Their well-received previous album The Chamber Music Effect consisted of original compositions inspired by a range of classical music. For this collection they have concentrated on the music of French composer Maurice Ravel (1875-1937) who used the then brand new jazz rhythms in his music, and who travelled to New York in 1928 where he met Gershwin. Together they visited the top music venues of Harlem, hearing Duke Ellington at the Cotton Club and many others. Ravel’s modern approach to composition, using traditional classical forms but incorporating non-traditional elements, in particular jazz, baroque and Spanish, as well as unusual instruments like saxophones, makes him an excellent choice for Vein and their idiosyncratic re-interpretations.
They have chosen eight Ravel pieces, starting with three movements from Le Tombeau de Couperin: Prelude, Forlane and Toccata. The trio have a impressively precise approach to intricate music – each is a virtuoso. After a delicate piano introduction, the trio are soon hurtling along, with a particularly percussive take on the Toccata. Then they tackle the Blues movement from Ravel’s violin sonata, an odd piece in its original form, which suits the Vein treatment very well, with the splendid muscular double bass making the most of the original violin part Next up is Ravel’s most well-known tune, Bolero. Here is the first of Andy Sheppard’s contributions: his playing is superb – he delivers an almost tentative start on soprano sax, with matching delicate piano and percussion playing from the Arbenzs, as piano and then Lähns‘s precise bass each pick up the theme in turn. The piece then gains momentum, driven on by the impressive horn section, to a enthusiastic and raucous conclusion.
In direct contrast Pavane pour une infante défunte, one of my favourite pieces of music, is a gentle delight. The other-wordly intro, on prepared piano, I think, sounds like a music box. The trio’s ethereal re-imagining manages to be true to the spirit of the original composition, and absolutely lovely in its own right. Ravel, who famously loved music boxes and mechanical birds would, I like to think, have enjoyed this arrangement.
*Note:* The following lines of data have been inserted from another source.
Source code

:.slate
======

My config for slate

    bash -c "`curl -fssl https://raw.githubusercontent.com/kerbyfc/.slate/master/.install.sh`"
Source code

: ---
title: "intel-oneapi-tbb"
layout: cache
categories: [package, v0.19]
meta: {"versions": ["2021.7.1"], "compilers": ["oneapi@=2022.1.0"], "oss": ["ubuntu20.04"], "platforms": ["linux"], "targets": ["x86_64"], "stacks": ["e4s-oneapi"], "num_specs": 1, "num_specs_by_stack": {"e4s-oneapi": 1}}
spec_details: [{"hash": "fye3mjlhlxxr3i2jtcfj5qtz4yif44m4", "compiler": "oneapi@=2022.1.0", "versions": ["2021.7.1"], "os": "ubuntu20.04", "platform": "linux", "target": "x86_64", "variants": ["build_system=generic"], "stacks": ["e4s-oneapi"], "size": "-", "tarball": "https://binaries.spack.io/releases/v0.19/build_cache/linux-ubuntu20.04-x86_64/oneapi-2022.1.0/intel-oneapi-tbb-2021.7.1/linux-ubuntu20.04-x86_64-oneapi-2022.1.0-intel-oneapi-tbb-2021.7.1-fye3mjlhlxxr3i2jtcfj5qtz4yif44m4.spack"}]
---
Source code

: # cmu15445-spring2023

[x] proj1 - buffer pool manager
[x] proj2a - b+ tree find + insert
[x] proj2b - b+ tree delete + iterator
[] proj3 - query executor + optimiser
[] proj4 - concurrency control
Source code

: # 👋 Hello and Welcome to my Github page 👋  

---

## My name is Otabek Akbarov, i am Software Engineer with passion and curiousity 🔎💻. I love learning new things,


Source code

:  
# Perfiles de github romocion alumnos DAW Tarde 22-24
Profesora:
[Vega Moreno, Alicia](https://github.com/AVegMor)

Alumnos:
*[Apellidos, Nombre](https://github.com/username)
Andy Sheppard guests again on Mouvement de Menuet , (from Ravel’s Sonatine for piano) with his customary warm tone, and elegant phrasing, and he and the trio play with the pretty melodies and harmonies, gently rolling through to a delicate conclusion. Finally, the trio tuck into the charming Five o’clock Foxtrot from the opera L’Enfant et les Sortilèges. Their Foxtrot is a rag timed delight which jauntily bounces along to its bright satisfying ending, a perfectly balanced homage to Ravel’s original gem.
This CD is a fascinating exploration of the music of Ravel who introduced jazz into classical music almost a hundred years ago, by a chamber jazz trio at the top of their game.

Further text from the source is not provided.